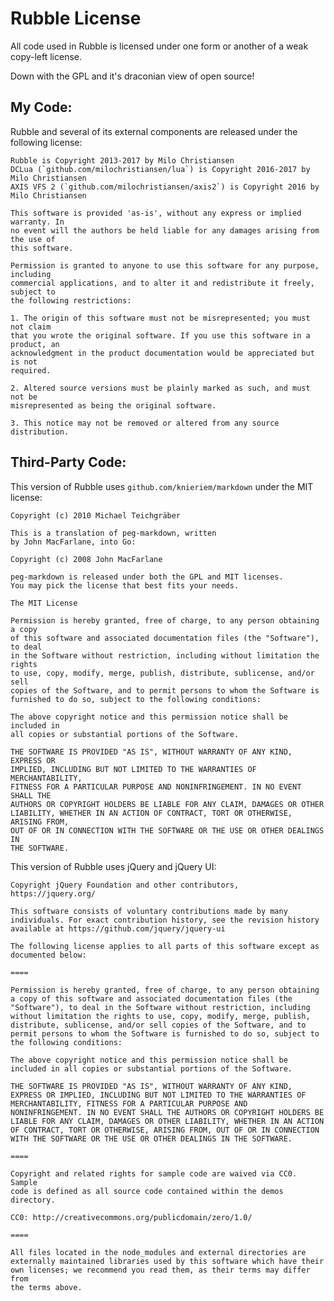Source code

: 
Rubble License
==============================================

All code used in Rubble is licensed under one form or another of a weak copy-left license.

Down with the GPL and it's draconian view of open source!

My Code:
----------------------------------------------

Rubble and several of its external components are released under the following license:

	Rubble is Copyright 2013-2017 by Milo Christiansen
	DCLua (`github.com/milochristiansen/lua`) is Copyright 2016-2017 by Milo Christiansen
	AXIS VFS 2 (`github.com/milochristiansen/axis2`) is Copyright 2016 by Milo Christiansen
	
	This software is provided 'as-is', without any express or implied warranty. In
	no event will the authors be held liable for any damages arising from the use of
	this software.
	
	Permission is granted to anyone to use this software for any purpose, including
	commercial applications, and to alter it and redistribute it freely, subject to
	the following restrictions:
	
	1. The origin of this software must not be misrepresented; you must not claim
	that you wrote the original software. If you use this software in a product, an
	acknowledgment in the product documentation would be appreciated but is not
	required.
	
	2. Altered source versions must be plainly marked as such, and must not be
	misrepresented as being the original software.
	
	3. This notice may not be removed or altered from any source distribution.

Third-Party Code:
----------------------------------------------

This version of Rubble uses `github.com/knieriem/markdown` under the MIT license:

	Copyright (c) 2010 Michael Teichgräber
	
	This is a translation of peg-markdown, written
	by John MacFarlane, into Go:
	
	Copyright (c) 2008 John MacFarlane
	
	peg-markdown is released under both the GPL and MIT licenses.
	You may pick the license that best fits your needs.

	The MIT License

	Permission is hereby granted, free of charge, to any person obtaining a copy
	of this software and associated documentation files (the "Software"), to deal
	in the Software without restriction, including without limitation the rights
	to use, copy, modify, merge, publish, distribute, sublicense, and/or sell
	copies of the Software, and to permit persons to whom the Software is
	furnished to do so, subject to the following conditions:
	
	The above copyright notice and this permission notice shall be included in
	all copies or substantial portions of the Software.
	
	THE SOFTWARE IS PROVIDED "AS IS", WITHOUT WARRANTY OF ANY KIND, EXPRESS OR
	IMPLIED, INCLUDING BUT NOT LIMITED TO THE WARRANTIES OF MERCHANTABILITY,
	FITNESS FOR A PARTICULAR PURPOSE AND NONINFRINGEMENT. IN NO EVENT SHALL THE
	AUTHORS OR COPYRIGHT HOLDERS BE LIABLE FOR ANY CLAIM, DAMAGES OR OTHER
	LIABILITY, WHETHER IN AN ACTION OF CONTRACT, TORT OR OTHERWISE, ARISING FROM,
	OUT OF OR IN CONNECTION WITH THE SOFTWARE OR THE USE OR OTHER DEALINGS IN
	THE SOFTWARE.

This version of Rubble uses jQuery and jQuery UI:

	Copyright jQuery Foundation and other contributors, https://jquery.org/
	
	This software consists of voluntary contributions made by many
	individuals. For exact contribution history, see the revision history
	available at https://github.com/jquery/jquery-ui
	
	The following license applies to all parts of this software except as
	documented below:
	
	====
	
	Permission is hereby granted, free of charge, to any person obtaining
	a copy of this software and associated documentation files (the
	"Software"), to deal in the Software without restriction, including
	without limitation the rights to use, copy, modify, merge, publish,
	distribute, sublicense, and/or sell copies of the Software, and to
	permit persons to whom the Software is furnished to do so, subject to
	the following conditions:
	
	The above copyright notice and this permission notice shall be
	included in all copies or substantial portions of the Software.
	
	THE SOFTWARE IS PROVIDED "AS IS", WITHOUT WARRANTY OF ANY KIND,
	EXPRESS OR IMPLIED, INCLUDING BUT NOT LIMITED TO THE WARRANTIES OF
	MERCHANTABILITY, FITNESS FOR A PARTICULAR PURPOSE AND
	NONINFRINGEMENT. IN NO EVENT SHALL THE AUTHORS OR COPYRIGHT HOLDERS BE
	LIABLE FOR ANY CLAIM, DAMAGES OR OTHER LIABILITY, WHETHER IN AN ACTION
	OF CONTRACT, TORT OR OTHERWISE, ARISING FROM, OUT OF OR IN CONNECTION
	WITH THE SOFTWARE OR THE USE OR OTHER DEALINGS IN THE SOFTWARE.
	
	====
	
	Copyright and related rights for sample code are waived via CC0. Sample
	code is defined as all source code contained within the demos directory.
	
	CC0: http://creativecommons.org/publicdomain/zero/1.0/
	
	====
	
	All files located in the node_modules and external directories are
	externally maintained libraries used by this software which have their
	own licenses; we recommend you read them, as their terms may differ from
	the terms above.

________

* _TASK GOAL_
Copy every record exactly, leaving the pictures out.

* _EXERCISE SOLUTION_
Source code

: 
Rubble License
==============================================

All code used in Rubble is licensed under one form or another of a weak copy-left license.

Down with the GPL and it's draconian view of open source!

My Code:
----------------------------------------------

Rubble and several of its external components are released under the following license:

	Rubble is Copyright 2013-2017 by Milo Christiansen
	DCLua (`github.com/milochristiansen/lua`) is Copyright 2016-2017 by Milo Christiansen
	AXIS VFS 2 (`github.com/milochristiansen/axis2`) is Copyright 2016 by Milo Christiansen
	
	This software is provided 'as-is', without any express or implied warranty. In
	no event will the authors be held liable for any damages arising from the use of
	this software.
	
	Permission is granted to anyone to use this software for any purpose, including
	commercial applications, and to alter it and redistribute it freely, subject to
	the following restrictions:
	
	1. The origin of this software must not be misrepresented; you must not claim
	that you wrote the original software. If you use this software in a product, an
	acknowledgment in the product documentation would be appreciated but is not
	required.
	
	2. Altered source versions must be plainly marked as such, and must not be
	misrepresented as being the original software.
	
	3. This notice may not be removed or altered from any source distribution.

Third-Party Code:
----------------------------------------------

This version of Rubble uses `github.com/knieriem/markdown` under the MIT license:

	Copyright (c) 2010 Michael Teichgräber
	
	This is a translation of peg-markdown, written
	by John MacFarlane, into Go:
	
	Copyright (c) 2008 John MacFarlane
	
	peg-markdown is released under both the GPL and MIT licenses.
	You may pick the license that best fits your needs.

	The MIT License

	Permission is hereby granted, free of charge, to any person obtaining a copy
	of this software and associated documentation files (the "Software"), to deal
	in the Software without restriction, including without limitation the rights
	to use, copy, modify, merge, publish, distribute, sublicense, and/or sell
	copies of the Software, and to permit persons to whom the Software is
	furnished to do so, subject to the following conditions:
	
	The above copyright notice and this permission notice shall be included in
	all copies or substantial portions of the Software.
	
	THE SOFTWARE IS PROVIDED "AS IS", WITHOUT WARRANTY OF ANY KIND, EXPRESS OR
	IMPLIED, INCLUDING BUT NOT LIMITED TO THE WARRANTIES OF MERCHANTABILITY,
	FITNESS FOR A PARTICULAR PURPOSE AND NONINFRINGEMENT. IN NO EVENT SHALL THE
	AUTHORS OR COPYRIGHT HOLDERS BE LIABLE FOR ANY CLAIM, DAMAGES OR OTHER
	LIABILITY, WHETHER IN AN ACTION OF CONTRACT, TORT OR OTHERWISE, ARISING FROM,
	OUT OF OR IN CONNECTION WITH THE SOFTWARE OR THE USE OR OTHER DEALINGS IN
	THE SOFTWARE.

This version of Rubble uses jQuery and jQuery UI:

	Copyright jQuery Foundation and other contributors, https://jquery.org/
	
	This software consists of voluntary contributions made by many
	individuals. For exact contribution history, see the revision history
	available at https://github.com/jquery/jquery-ui
	
	The following license applies to all parts of this software except as
	documented below:
	
	====
	
	Permission is hereby granted, free of charge, to any person obtaining
	a copy of this software and associated documentation files (the
	"Software"), to deal in the Software without restriction, including
	without limitation the rights to use, copy, modify, merge, publish,
	distribute, sublicense, and/or sell copies of the Software, and to
	permit persons to whom the Software is furnished to do so, subject to
	the following conditions:
	
	The above copyright notice and this permission notice shall be
	included in all copies or substantial portions of the Software.
	
	THE SOFTWARE IS PROVIDED "AS IS", WITHOUT WARRANTY OF ANY KIND,
	EXPRESS OR IMPLIED, INCLUDING BUT NOT LIMITED TO THE WARRANTIES OF
	MERCHANTABILITY, FITNESS FOR A PARTICULAR PURPOSE AND
	NONINFRINGEMENT. IN NO EVENT SHALL THE AUTHORS OR COPYRIGHT HOLDERS BE
	LIABLE FOR ANY CLAIM, DAMAGES OR OTHER LIABILITY, WHETHER IN AN ACTION
	OF CONTRACT, TORT OR OTHERWISE, ARISING FROM, OUT OF OR IN CONNECTION
	WITH THE SOFTWARE OR THE USE OR OTHER DEALINGS IN THE SOFTWARE.
	
	====
	
	Copyright and related rights for sample code are waived via CC0. Sample
	code is defined as all source code contained within the demos directory.
	
	CC0: http://creativecommons.org/publicdomain/zero/1.0/
	
	====
	
	All files located in the node_modules and external directories are
	externally maintained libraries used by this software which have their
	own licenses; we recommend you read them, as their terms may differ from
	the terms above.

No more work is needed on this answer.